[SUPPLIED RECORDS — start]

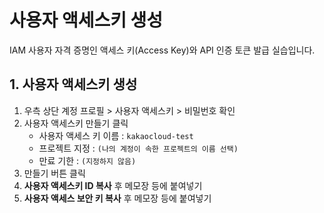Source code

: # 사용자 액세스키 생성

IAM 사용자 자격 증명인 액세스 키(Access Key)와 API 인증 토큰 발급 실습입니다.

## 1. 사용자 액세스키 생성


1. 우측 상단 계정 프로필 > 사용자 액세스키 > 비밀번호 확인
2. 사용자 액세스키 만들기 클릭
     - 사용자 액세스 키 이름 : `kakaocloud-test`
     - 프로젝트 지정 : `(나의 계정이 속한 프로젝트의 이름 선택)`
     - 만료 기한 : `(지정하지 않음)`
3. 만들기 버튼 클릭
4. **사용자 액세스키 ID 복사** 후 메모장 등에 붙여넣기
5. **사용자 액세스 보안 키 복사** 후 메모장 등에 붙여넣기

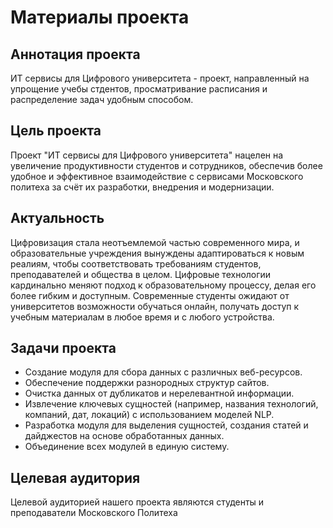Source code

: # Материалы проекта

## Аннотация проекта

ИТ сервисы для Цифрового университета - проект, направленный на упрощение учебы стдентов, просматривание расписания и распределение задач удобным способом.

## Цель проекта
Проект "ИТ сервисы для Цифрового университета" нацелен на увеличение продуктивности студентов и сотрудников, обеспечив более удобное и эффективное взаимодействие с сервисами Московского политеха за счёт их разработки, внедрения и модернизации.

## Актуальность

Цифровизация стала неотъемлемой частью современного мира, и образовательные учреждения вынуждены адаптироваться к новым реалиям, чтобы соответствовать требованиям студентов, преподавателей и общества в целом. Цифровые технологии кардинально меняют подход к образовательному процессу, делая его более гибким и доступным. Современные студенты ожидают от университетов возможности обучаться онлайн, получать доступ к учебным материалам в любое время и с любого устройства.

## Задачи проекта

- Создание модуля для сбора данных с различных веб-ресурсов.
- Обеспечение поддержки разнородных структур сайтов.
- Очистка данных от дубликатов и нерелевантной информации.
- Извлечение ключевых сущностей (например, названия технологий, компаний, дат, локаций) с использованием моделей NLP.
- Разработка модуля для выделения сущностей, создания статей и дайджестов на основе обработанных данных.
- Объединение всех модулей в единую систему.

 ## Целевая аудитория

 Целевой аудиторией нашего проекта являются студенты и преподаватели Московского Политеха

[SUPPLIED RECORDS — finish]

WHAT IS NEEDED
What you return must match, line for line, the data from the line containing "# Материалы проекта" to its end, both ends included.

ANSWER TO THE PROBLEM
: # Материалы проекта

## Аннотация проекта

ИТ сервисы для Цифрового университета - проект, направленный на упрощение учебы стдентов, просматривание расписания и распределение задач удобным способом.

## Цель проекта
Проект "ИТ сервисы для Цифрового университета" нацелен на увеличение продуктивности студентов и сотрудников, обеспечив более удобное и эффективное взаимодействие с сервисами Московского политеха за счёт их разработки, внедрения и модернизации.

## Актуальность

Цифровизация стала неотъемлемой частью современного мира, и образовательные учреждения вынуждены адаптироваться к новым реалиям, чтобы соответствовать требованиям студентов, преподавателей и общества в целом. Цифровые технологии кардинально меняют подход к образовательному процессу, делая его более гибким и доступным. Современные студенты ожидают от университетов возможности обучаться онлайн, получать доступ к учебным материалам в любое время и с любого устройства.

## Задачи проекта

- Создание модуля для сбора данных с различных веб-ресурсов.
- Обеспечение поддержки разнородных структур сайтов.
- Очистка данных от дубликатов и нерелевантной информации.
- Извлечение ключевых сущностей (например, названия технологий, компаний, дат, локаций) с использованием моделей NLP.
- Разработка модуля для выделения сущностей, создания статей и дайджестов на основе обработанных данных.
- Объединение всех модулей в единую систему.

 ## Целевая аудитория

 Целевой аудиторией нашего проекта являются студенты и преподаватели Московского Политеха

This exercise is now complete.